***** Information shown
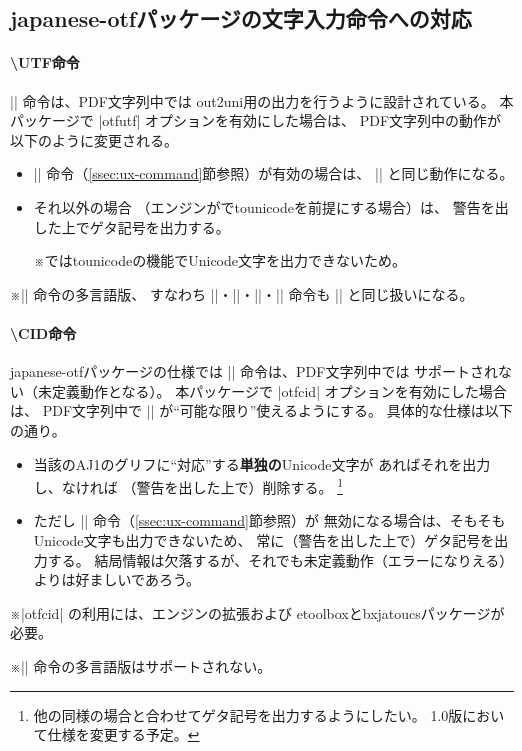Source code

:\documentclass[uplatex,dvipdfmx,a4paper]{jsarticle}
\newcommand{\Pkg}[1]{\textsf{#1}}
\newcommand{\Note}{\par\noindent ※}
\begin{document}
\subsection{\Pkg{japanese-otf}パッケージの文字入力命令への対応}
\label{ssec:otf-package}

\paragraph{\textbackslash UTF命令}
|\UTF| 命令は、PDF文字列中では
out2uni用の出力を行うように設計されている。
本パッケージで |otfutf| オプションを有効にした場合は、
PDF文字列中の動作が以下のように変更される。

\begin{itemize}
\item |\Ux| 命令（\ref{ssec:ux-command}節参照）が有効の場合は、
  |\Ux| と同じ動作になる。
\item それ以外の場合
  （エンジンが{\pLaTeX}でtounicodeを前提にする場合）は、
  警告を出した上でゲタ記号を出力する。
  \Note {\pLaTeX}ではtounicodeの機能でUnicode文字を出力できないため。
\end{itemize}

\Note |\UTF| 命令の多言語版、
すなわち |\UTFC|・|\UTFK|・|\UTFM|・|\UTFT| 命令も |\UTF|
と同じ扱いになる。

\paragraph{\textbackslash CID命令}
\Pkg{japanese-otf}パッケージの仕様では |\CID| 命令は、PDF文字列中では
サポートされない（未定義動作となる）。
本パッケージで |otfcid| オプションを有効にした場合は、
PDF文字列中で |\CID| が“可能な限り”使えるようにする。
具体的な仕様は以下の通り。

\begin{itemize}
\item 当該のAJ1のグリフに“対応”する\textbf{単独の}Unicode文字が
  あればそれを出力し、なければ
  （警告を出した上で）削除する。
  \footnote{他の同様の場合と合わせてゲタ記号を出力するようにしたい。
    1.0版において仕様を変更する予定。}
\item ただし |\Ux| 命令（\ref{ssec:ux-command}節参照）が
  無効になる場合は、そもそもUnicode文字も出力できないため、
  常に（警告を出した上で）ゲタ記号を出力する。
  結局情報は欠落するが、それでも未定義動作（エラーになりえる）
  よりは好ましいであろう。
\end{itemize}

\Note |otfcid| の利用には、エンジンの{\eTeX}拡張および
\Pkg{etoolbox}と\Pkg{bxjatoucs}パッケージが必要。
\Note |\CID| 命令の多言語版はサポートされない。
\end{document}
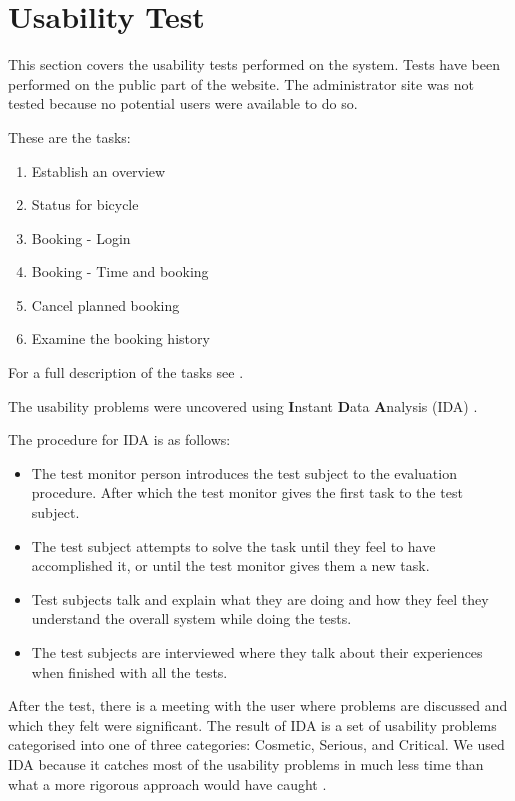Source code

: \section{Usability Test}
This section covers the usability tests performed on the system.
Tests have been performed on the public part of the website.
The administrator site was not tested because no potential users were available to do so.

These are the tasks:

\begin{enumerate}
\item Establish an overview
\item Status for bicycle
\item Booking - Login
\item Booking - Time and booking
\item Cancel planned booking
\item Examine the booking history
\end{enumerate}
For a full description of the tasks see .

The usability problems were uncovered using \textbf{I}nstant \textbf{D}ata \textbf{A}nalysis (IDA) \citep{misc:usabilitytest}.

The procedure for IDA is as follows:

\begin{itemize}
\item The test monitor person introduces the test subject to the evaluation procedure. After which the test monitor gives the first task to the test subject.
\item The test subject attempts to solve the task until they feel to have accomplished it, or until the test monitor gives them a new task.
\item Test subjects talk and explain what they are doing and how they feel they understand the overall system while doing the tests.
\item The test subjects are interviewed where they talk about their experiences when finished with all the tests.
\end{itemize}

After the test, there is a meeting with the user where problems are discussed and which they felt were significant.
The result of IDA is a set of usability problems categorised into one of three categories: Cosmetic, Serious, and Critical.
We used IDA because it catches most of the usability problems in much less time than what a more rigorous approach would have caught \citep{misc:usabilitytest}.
**********
## Aim of the exercise
Copy the entries exactly. Leave the pictures out.

## Written response
Source code

:\documentclass[uplatex,dvipdfmx,a4paper]{jsarticle}
\newcommand{\Pkg}[1]{\textsf{#1}}
\newcommand{\Note}{\par\noindent ※}
\begin{document}
\subsection{\Pkg{japanese-otf}パッケージの文字入力命令への対応}
\label{ssec:otf-package}

\paragraph{\textbackslash UTF命令}
|\UTF| 命令は、PDF文字列中では
out2uni用の出力を行うように設計されている。
本パッケージで |otfutf| オプションを有効にした場合は、
PDF文字列中の動作が以下のように変更される。

\begin{itemize}
\item |\Ux| 命令（\ref{ssec:ux-command}節参照）が有効の場合は、
  |\Ux| と同じ動作になる。
\item それ以外の場合
  （エンジンが{\pLaTeX}でtounicodeを前提にする場合）は、
  警告を出した上でゲタ記号を出力する。
  \Note {\pLaTeX}ではtounicodeの機能でUnicode文字を出力できないため。
\end{itemize}

\Note |\UTF| 命令の多言語版、
すなわち |\UTFC|・|\UTFK|・|\UTFM|・|\UTFT| 命令も |\UTF|
と同じ扱いになる。

\paragraph{\textbackslash CID命令}
\Pkg{japanese-otf}パッケージの仕様では |\CID| 命令は、PDF文字列中では
サポートされない（未定義動作となる）。
本パッケージで |otfcid| オプションを有効にした場合は、
PDF文字列中で |\CID| が“可能な限り”使えるようにする。
具体的な仕様は以下の通り。

\begin{itemize}
\item 当該のAJ1のグリフに“対応”する\textbf{単独の}Unicode文字が
  あればそれを出力し、なければ
  （警告を出した上で）削除する。
  \footnote{他の同様の場合と合わせてゲタ記号を出力するようにしたい。
    1.0版において仕様を変更する予定。}
\item ただし |\Ux| 命令（\ref{ssec:ux-command}節参照）が
  無効になる場合は、そもそもUnicode文字も出力できないため、
  常に（警告を出した上で）ゲタ記号を出力する。
  結局情報は欠落するが、それでも未定義動作（エラーになりえる）
  よりは好ましいであろう。
\end{itemize}

\Note |otfcid| の利用には、エンジンの{\eTeX}拡張および
\Pkg{etoolbox}と\Pkg{bxjatoucs}パッケージが必要。
\Note |\CID| 命令の多言語版はサポートされない。
\end{document}
Source code

: \section{Usability Test}
This section covers the usability tests performed on the system.
Tests have been performed on the public part of the website.
The administrator site was not tested because no potential users were available to do so.

These are the tasks:

\begin{enumerate}
\item Establish an overview
\item Status for bicycle
\item Booking - Login
\item Booking - Time and booking
\item Cancel planned booking
\item Examine the booking history
\end{enumerate}
For a full description of the tasks see .

The usability problems were uncovered using \textbf{I}nstant \textbf{D}ata \textbf{A}nalysis (IDA) \citep{misc:usabilitytest}.

The procedure for IDA is as follows:

\begin{itemize}
\item The test monitor person introduces the test subject to the evaluation procedure. After which the test monitor gives the first task to the test subject.
\item The test subject attempts to solve the task until they feel to have accomplished it, or until the test monitor gives them a new task.
\item Test subjects talk and explain what they are doing and how they feel they understand the overall system while doing the tests.
\item The test subjects are interviewed where they talk about their experiences when finished with all the tests.
\end{itemize}

After the test, there is a meeting with the user where problems are discussed and which they felt were significant.
The result of IDA is a set of usability problems categorised into one of three categories: Cosmetic, Serious, and Critical.
We used IDA because it catches most of the usability problems in much less time than what a more rigorous approach would have caught \citep{misc:usabilitytest}.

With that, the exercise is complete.